### EXTRACTED RECORDS
# # # # #
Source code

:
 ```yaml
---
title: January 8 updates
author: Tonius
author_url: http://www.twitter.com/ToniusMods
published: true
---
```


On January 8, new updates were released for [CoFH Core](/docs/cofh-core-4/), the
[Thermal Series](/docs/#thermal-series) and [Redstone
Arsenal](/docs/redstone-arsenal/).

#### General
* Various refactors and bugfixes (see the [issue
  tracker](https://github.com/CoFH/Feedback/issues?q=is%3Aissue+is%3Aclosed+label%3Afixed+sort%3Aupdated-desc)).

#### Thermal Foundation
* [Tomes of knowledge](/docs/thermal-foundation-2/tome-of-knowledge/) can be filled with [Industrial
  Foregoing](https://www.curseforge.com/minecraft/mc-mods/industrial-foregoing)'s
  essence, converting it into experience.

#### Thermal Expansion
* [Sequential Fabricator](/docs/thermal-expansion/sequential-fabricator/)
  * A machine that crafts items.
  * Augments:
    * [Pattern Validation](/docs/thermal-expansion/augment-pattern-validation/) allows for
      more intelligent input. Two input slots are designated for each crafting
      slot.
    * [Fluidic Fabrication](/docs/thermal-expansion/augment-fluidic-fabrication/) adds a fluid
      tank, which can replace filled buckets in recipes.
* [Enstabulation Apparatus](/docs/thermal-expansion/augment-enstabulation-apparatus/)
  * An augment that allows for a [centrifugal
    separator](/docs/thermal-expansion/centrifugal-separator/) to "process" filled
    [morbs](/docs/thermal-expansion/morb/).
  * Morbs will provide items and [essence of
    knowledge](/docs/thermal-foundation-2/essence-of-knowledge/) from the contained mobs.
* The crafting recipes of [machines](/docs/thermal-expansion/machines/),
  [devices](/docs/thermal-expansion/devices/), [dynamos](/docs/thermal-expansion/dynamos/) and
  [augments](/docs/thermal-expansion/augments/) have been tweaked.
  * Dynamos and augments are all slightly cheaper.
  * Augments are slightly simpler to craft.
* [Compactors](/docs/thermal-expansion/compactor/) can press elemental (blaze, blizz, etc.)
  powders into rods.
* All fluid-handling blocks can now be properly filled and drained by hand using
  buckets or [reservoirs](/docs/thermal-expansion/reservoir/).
# # # # #
### REQUIRED ACTION
From the line containing "On January 8, new" down to the final line of the records above, copy everything exactly and include nothing else.

### RESULT OF THIS EXERCISE
On January 8, new updates were released for [CoFH Core](/docs/cofh-core-4/), the
[Thermal Series](/docs/#thermal-series) and [Redstone
Arsenal](/docs/redstone-arsenal/).

#### General
* Various refactors and bugfixes (see the [issue
  tracker](https://github.com/CoFH/Feedback/issues?q=is%3Aissue+is%3Aclosed+label%3Afixed+sort%3Aupdated-desc)).

#### Thermal Foundation
* [Tomes of knowledge](/docs/thermal-foundation-2/tome-of-knowledge/) can be filled with [Industrial
  Foregoing](https://www.curseforge.com/minecraft/mc-mods/industrial-foregoing)'s
  essence, converting it into experience.

#### Thermal Expansion
* [Sequential Fabricator](/docs/thermal-expansion/sequential-fabricator/)
  * A machine that crafts items.
  * Augments:
    * [Pattern Validation](/docs/thermal-expansion/augment-pattern-validation/) allows for
      more intelligent input. Two input slots are designated for each crafting
      slot.
    * [Fluidic Fabrication](/docs/thermal-expansion/augment-fluidic-fabrication/) adds a fluid
      tank, which can replace filled buckets in recipes.
* [Enstabulation Apparatus](/docs/thermal-expansion/augment-enstabulation-apparatus/)
  * An augment that allows for a [centrifugal
    separator](/docs/thermal-expansion/centrifugal-separator/) to "process" filled
    [morbs](/docs/thermal-expansion/morb/).
  * Morbs will provide items and [essence of
    knowledge](/docs/thermal-foundation-2/essence-of-knowledge/) from the contained mobs.
* The crafting recipes of [machines](/docs/thermal-expansion/machines/),
  [devices](/docs/thermal-expansion/devices/), [dynamos](/docs/thermal-expansion/dynamos/) and
  [augments](/docs/thermal-expansion/augments/) have been tweaked.
  * Dynamos and augments are all slightly cheaper.
  * Augments are slightly simpler to craft.
* [Compactors](/docs/thermal-expansion/compactor/) can press elemental (blaze, blizz, etc.)
  powders into rods.
* All fluid-handling blocks can now be properly filled and drained by hand using
  buckets or [reservoirs](/docs/thermal-expansion/reservoir/).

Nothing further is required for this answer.